### AIM OF THE EXERCISE
Omit the pictures and return every entry exactly as written.

+---+

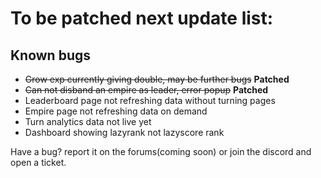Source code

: # To be patched next update list:

## Known bugs
- ~~Grow exp currently giving double, may be further bugs~~ **Patched**
- ~~Can not disband an empire as leader, error popup~~ **Patched**
- Leaderboard page not refreshing data without turning pages
- Empire page not refreshing data on demand
- Turn analytics data not live yet
- Dashboard showing lazyrank not lazyscore rank

Have a bug? report it on the forums(coming soon) or join the discord and open a ticket.
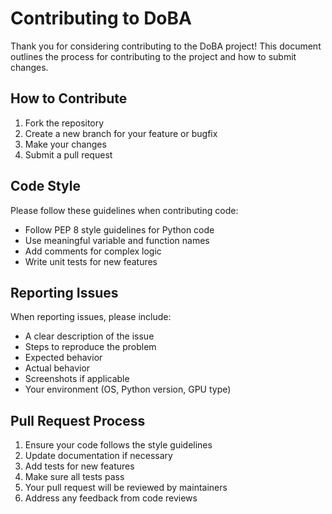 # Contributing to DoBA

Thank you for considering contributing to the DoBA project! This document outlines the process for contributing to the project and how to submit changes.

## How to Contribute

1. Fork the repository
2. Create a new branch for your feature or bugfix
3. Make your changes
4. Submit a pull request

## Code Style

Please follow these guidelines when contributing code:

- Follow PEP 8 style guidelines for Python code
- Use meaningful variable and function names
- Add comments for complex logic
- Write unit tests for new features

## Reporting Issues

When reporting issues, please include:

- A clear description of the issue
- Steps to reproduce the problem
- Expected behavior
- Actual behavior
- Screenshots if applicable
- Your environment (OS, Python version, GPU type)

## Pull Request Process

1. Ensure your code follows the style guidelines
2. Update documentation if necessary
3. Add tests for new features
4. Make sure all tests pass
5. Your pull request will be reviewed by maintainers
6. Address any feedback from code reviews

+---+

### RESULT OF THIS TASK
Source code

: # To be patched next update list:

## Known bugs
- ~~Grow exp currently giving double, may be further bugs~~ **Patched**
- ~~Can not disband an empire as leader, error popup~~ **Patched**
- Leaderboard page not refreshing data without turning pages
- Empire page not refreshing data on demand
- Turn analytics data not live yet
- Dashboard showing lazyrank not lazyscore rank

Have a bug? report it on the forums(coming soon) or join the discord and open a ticket.
 # Contributing to DoBA

Thank you for considering contributing to the DoBA project! This document outlines the process for contributing to the project and how to submit changes.

## How to Contribute

1. Fork the repository
2. Create a new branch for your feature or bugfix
3. Make your changes
4. Submit a pull request

## Code Style

Please follow these guidelines when contributing code:

- Follow PEP 8 style guidelines for Python code
- Use meaningful variable and function names
- Add comments for complex logic
- Write unit tests for new features

## Reporting Issues

When reporting issues, please include:

- A clear description of the issue
- Steps to reproduce the problem
- Expected behavior
- Actual behavior
- Screenshots if applicable
- Your environment (OS, Python version, GPU type)

## Pull Request Process

1. Ensure your code follows the style guidelines
2. Update documentation if necessary
3. Add tests for new features
4. Make sure all tests pass
5. Your pull request will be reviewed by maintainers
6. Address any feedback from code reviews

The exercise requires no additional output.